Leider ist diese Gleichspannung keine 'gleichförmige' Gleichspannung; sie schwankt zwischen Null und dem
Maximalwert. Hierzu s. auch bei Wechselspannungen in
Grundlagen 1.
Um dieses Schwanken abzustellen, wird ein Kondensator eingesetzt. Ist die Gleichspannung hoch, wird der Kondensator
aufgeladen, ist sie niedrig, gibt der Kondensator Energie ab und verliert dadurch an Spannung, die dann beim
nächsten Spannungsanstieg wieder nachgeladen wird.
Bauarten und Größen:
Kondensatoren in der oben beschriebenen Ausführung haben Kapazitäten von einigen pF, das sind
billionstel Farad. Um die Fläche zu vergrößern, werden Aluminium-Folien zusammen mit
hauchdünnen, tausendstel Millimeter dicken Isolierfolien aufgewickelt. So erreicht man millionenfach
höhere Kapazitäten, im µF-Bereich, das sind (aber immer noch nur) millionstel Farad.

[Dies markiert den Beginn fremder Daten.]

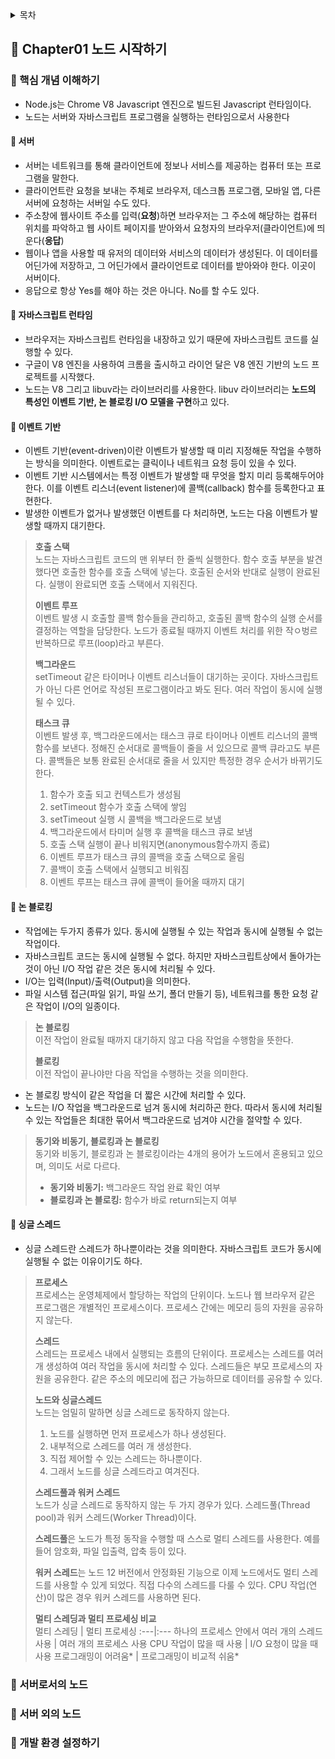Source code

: <details>
<summary>목차</summary>

- 📗 Chapter01. 노드 시작하기 [🔗](#-chapter01-노드-시작하기)
  - 📖 1.1 핵심 개념 이해하기 [🔗](#-핵심-개념-이해하기)
    - 🔖 1.1.1 서버 [🔗](#-서버)
    - 🔖 1.1.2 자바스크립트 런타임 [🔗](#-자바스크립트-런타임)
    - 🔖 1.1.3 이벤트 기반 [🔗](#-이벤트-기반)
    - 🔖 1.1.4 논 블로킹 I/O [🔗](#-논-블로킹)
    - 🔖 1.1.5 싱글 스레드 [🔗](#-싱글-스레드)
  - 📖 1.2 서버로서의 노드 [🔗](#-서버로서의-노드)
  - 📖 1.3 서버 외의 노드 [🔗](#-서버-외의-노드)
  - 📖 1.4 개발 환경 설정하기 [🔗](#-개발-환경-설정하기)

</details>

## 📗 Chapter01 노드 시작하기

### 📖 핵심 개념 이해하기

- Node.js는 Chrome V8 Javascript 엔진으로 빌드된 Javascript 런타임이다.
- 노드는 서버와 자바스크립트 프로그램을 실행하는 런타임으로서 사용한다

#### 🔖 서버

- 서버는 네트워크를 통해 클라이언트에 정보나 서비스를 제공하는 컴퓨터 또는 프로그램을 말한다.
- 클라이언트란 요청을 보내는 주체로 브라우저, 데스크톱 프로그램, 모바일 앱, 다른 서버에 요청하는 서버일 수도 있다.
- 주소창에 웹사이트 주소를 입력(**요청**)하면 브라우저는 그 주소에 해당하는 컴퓨터 위치를 파악하고 웹 사이트 페이지를 받아와서 요청자의 브라우저(클라이언트)에 띄운다(**응답**)
- 웹이나 앱을 사용할 때 유저의 데이터와 서비스의 데이터가 생성된다. 이 데이터를 어딘가에 저장하고, 그 어딘가에서 클라이언트로 데이터를 받아와야 한다. 이곳이 서버이다.
- 응답으로 항상 Yes를 해야 하는 것은 아니다. No를 할 수도 있다.

#### 🔖 자바스크립트 런타임

- 브라우저는 자바스크립트 런타임을 내장하고 있기 때문에 자바스크립트 코드를 실행할 수 있다.
- 구글이 V8 엔진을 사용하여 크롬을 출시하고 라이언 달은 V8 엔진 기반의 노드 프로젝트를 시작했다.
- 노드는 V8 그리고 libuv라는 라이브러리를 사용한다. libuv 라이브러리는 **노드의 특성인 이벤트 기반, 논 블로킹 I/O 모델을 구현**하고 있다.

#### 🔖 이벤트 기반

- 이벤트 기반(event-driven)이란 이벤트가 발생할 때 미리 지정해둔 작업을 수행하는 방식을 의미한다. 이벤트로는 클릭이나 네트워크 요청 등이 있을 수 있다.
- 이벤트 기반 시스템에서는 특정 이벤트가 발생할 때 무엇을 할지 미리 등록해두어야 한다. 이를 이벤트 리스너(event listener)에 콜백(callback) 함수를 등록한다고 표현한다.
- 발생한 이벤트가 없거나 발생했던 이벤트를 다 처리하면, 노드는 다음 이벤트가 발생할 때까지 대기한다.

> **호출 스택**  
> 노드는 자바스크립트 코드의 맨 위부터 한 줄씩 실행한다. 함수 호출 부분을 발견했다면 호출한 함수를 호출 스택에 넣는다. 호출된 순서와 반대로 실행이 완료된다. 실행이 완료되면 호출 스택에서 지워진다.
>
> **이벤트 루프**  
> 이벤트 발생 시 호출할 콜백 함수들을 관리하고, 호출된 콜백 함수의 실행 순서를 결정하는 역할을 담당한다. 노드가 종료될 때까지 이벤트 처리를 위한 작ㅇ벙르 반복하므로 루프(loop)라고 부른다.
>
> **백그라운드**  
> setTimeout 같은 타이머나 이벤트 리스너들이 대기하는 곳이다. 자바스크립트가 아닌 다른 언어로 작성된 프로그램이라고 봐도 된다. 여러 작업이 동시에 실행될 수 있다.
>
> **태스크 큐**  
> 이벤트 발생 후, 백그라운드에서는 태스크 큐로 타이머나 이벤트 리스너의 콜백 함수를 보낸다. 정해진 순서대로 콜백들이 줄을 서 있으므로 콜백 큐라고도 부른다. 콜백들은 보통 완료된 순서대로 줄을 서 있지만 특정한 경우 순서가 바뀌기도 한다.
>
> 1. 함수가 호출 되고 컨텍스트가 생성됨
> 2. setTimeout 함수가 호출 스택에 쌓임
> 3. setTimeout 실행 시 콜백을 백그라운드로 보냄
> 4. 백그라운드에서 타미머 실행 후 콜백을 태스크 큐로 보냄
> 5. 호출 스택 실행이 끝나 비워지면(anonymous함수까지 종료)
> 6. 이벤트 루프가 태스크 큐의 콜백을 호출 스택으로 올림
> 7. 콜백이 호출 스택에서 실행되고 비워짐
> 8. 이벤트 루프는 태스크 큐에 콜백이 들어올 때까지 대기

#### 🔖 논 블로킹

- 작업에는 두가지 종류가 있다. 동시에 실행될 수 있는 작업과 동시에 실행될 수 없는 작업이다.
- 자바스크립트 코드는 동시에 실행될 수 없다. 하지만 자바스크립트상에서 돌아가는 것이 아닌 I/O 작업 같은 것은 동시에 처리될 수 있다.
- I/O는 입력(Input)/출력(Output)을 의미한다.
- 파일 시스템 접근(파일 읽기, 파일 쓰기, 폴더 만들기 등), 네트워크를 통한 요청 같은 작업이 I/O의 일종이다.

> **논 블로킹**  
> 이전 작업이 완료될 때까지 대기하지 않고 다음 작업을 수행함을 뜻한다.
>
> **블로킹**  
> 이전 작업이 끝나야만 다음 작업을 수행하는 것을 의미한다.

- 논 블로킹 방식이 같은 작업을 더 짧은 시간에 처리할 수 있다.
- 노드는 I/O 작업을 백그라운드로 넘겨 동시에 처리하곤 한다. 따라서 동시에 처리될 수 있는 작업들은 최대한 묶어서 백그라운드로 넘겨야 시간을 절약할 수 있다.

> **동기와 비동기, 블로킹과 논 블로킹**  
> 동기와 비동기, 블로킹과 논 블로킹이라는 4개의 용어가 노드에서 혼용되고 있으며, 의미도 서로 다르다.
>
> - **동기와 비동기:** 백그라운드 작업 완료 확인 여부
> - **블로킹과 논 블로킹:** 함수가 바로 return되는지 여부

#### 🔖 싱글 스레드

- 싱글 스레드란 스레드가 하나뿐이라는 것을 의미한다. 자바스크립트 코드가 동시에 실행될 수 없는 이유이기도 하다.

> **프로세스**  
> 프로세스는 운영체제에서 할당하는 작업의 단위이다. 노드나 웹 브라우저 같은 프로그램은 개별적인 프로세스이다. 프로세스 간에는 메모리 등의 자원을 공유하지 않는다.
>
> **스레드**  
> 스레드는 프로세스 내에서 실행되는 흐름의 단위이다. 프로세스는 스레드를 여러 개 생성하여 여러 작업을 동시에 처리할 수 있다. 스레드들은 부모 프로세스의 자원을 공유한다. 같은 주소의 메모리에 접근 가능하므로 데이터를 공유할 수 있다.
>
> **노드와 싱글스레드**  
> 노드는 엄밀히 말하면 싱글 스레드로 동작하지 않는다.
>
> 1. 노드를 실행하면 먼저 프로세스가 하나 생성된다.
> 2. 내부적으로 스레드를 여러 개 생성한다.
> 3. 직접 제어할 수 있는 스레드는 하나뿐이다.
> 4. 그래서 노드를 싱글 스레드라고 여겨진다.
>
> **스레드풀과 워커 스레드**  
> 노드가 싱글 스레드로 동작하지 않는 두 가지 경우가 있다. 스레드풀(Thread pool)과 워커 스레드(Worker Thread)이다.
>
> **스레드풀**은 노드가 특정 동작을 수행할 때 스스로 멀티 스레드를 사용한다. 예를 들어 암호화, 파일 입출력, 압축 등이 있다.
>
> **워커 스레드**는 노드 12 버전에서 안정화된 기능으로 이제 노드에서도 멀티 스레드를 사용할 수 있게 되었다. 직접 다수의 스레드를 다룰 수 있다. CPU 작업(연산)이 많은 경우 워커 스레드를 사용하면 된다.
>
> **멀티 스레딩과 멀티 프로세싱 비교**  
> 멀티 스레딩 | 멀티 프로세싱
> :---|:---
> 하나의 프로세스 안에서 여러 개의 스레드 사용 | 여러 개의 프로세스 사용
> CPU 작업이 많을 때 사용 | I/O 요청이 많을 때 사용
> 프로그래밍이 어려움\* | 프로그래밍이 비교적 쉬움\*

### 📖 서버로서의 노드

### 📖 서버 외의 노드

### 📖 개발 환경 설정하기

Noch größere Kapazitäten werden durch die Verringerung der Dicke der Isolierschicht erreicht,
indem die Oberfläche mit einer isolierenden Oxid-Schicht überzogen wird. Diese Schicht ist nur noch
einige Atomschichten dick. Mit dieser Technologie kommt man in die Nähe der Kapazität von 1 Farad.
Dieser Bautyp heißt 'Elektrolytkondensator' oder kurz 'Elko'. Bei diesem Typ muß unbedingt auf die
Polarität der angelegten Spannung geachtet werden; ansonsten wird er zerstört. Er ist im Schaltbild
dadurch gekennzeichnet, daß der Pluspol 'hohl' gezeichnet wird, s. Bild links.

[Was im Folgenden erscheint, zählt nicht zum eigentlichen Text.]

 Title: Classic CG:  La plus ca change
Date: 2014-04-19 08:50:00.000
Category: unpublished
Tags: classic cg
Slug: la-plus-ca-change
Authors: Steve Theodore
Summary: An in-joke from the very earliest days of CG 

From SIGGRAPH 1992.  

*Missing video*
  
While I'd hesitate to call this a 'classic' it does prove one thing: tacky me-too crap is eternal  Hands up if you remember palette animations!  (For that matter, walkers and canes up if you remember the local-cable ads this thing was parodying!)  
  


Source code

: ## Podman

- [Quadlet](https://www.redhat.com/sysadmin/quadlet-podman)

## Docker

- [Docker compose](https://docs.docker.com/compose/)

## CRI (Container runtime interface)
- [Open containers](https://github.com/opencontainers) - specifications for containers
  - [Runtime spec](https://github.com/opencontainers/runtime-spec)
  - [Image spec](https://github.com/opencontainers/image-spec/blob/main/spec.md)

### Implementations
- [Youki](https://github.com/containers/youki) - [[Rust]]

Der 'Extremist' unter den Kondensatoren wird Goldcap genannt. Wir haben dieser Bauart einen
eigenen Beitrag
gewidmet.
Im Bild rechts sehen Sie links einen keramischen Kondensator mit dem Aufdruck 104. Das sind (Code wie beim
Widerstand) 1 - 0 - 4 Nullen, also 100000 pF. (Das "pF" muß man wissen). Daneben ein
Folien-Kondensator mit dem Aufdruck µ1 100. Das sind 0,1 µF mit Spannungsfestigkeit 100 V. Dann kommt ein
Elko mit Aufdruck 10µF 16V. Das ist (endlich mal) Klartext. Das Plus-Bein ist etwas länger als das andere;
das Minus-Bein ist durch einen Aufdruck gekennzeichnet (das sieht man auf dem Foto nicht). Bei dem folgenden Goldcap
ist der Wert auf den Rand gedruckt und nur halb zu sehen: 5,5V 0.10F. Gut erkennbar ist die Prägung auf dem
Anschluß-Pin, die das Minus-Bein kennzeichnet. Ganz rechts ist ein Tantal-Elko zu sehen mit der Aufschrift
1µ0 (= 1µF) und der Kennzeichnung des Plus-Beinchens per Aufdruck.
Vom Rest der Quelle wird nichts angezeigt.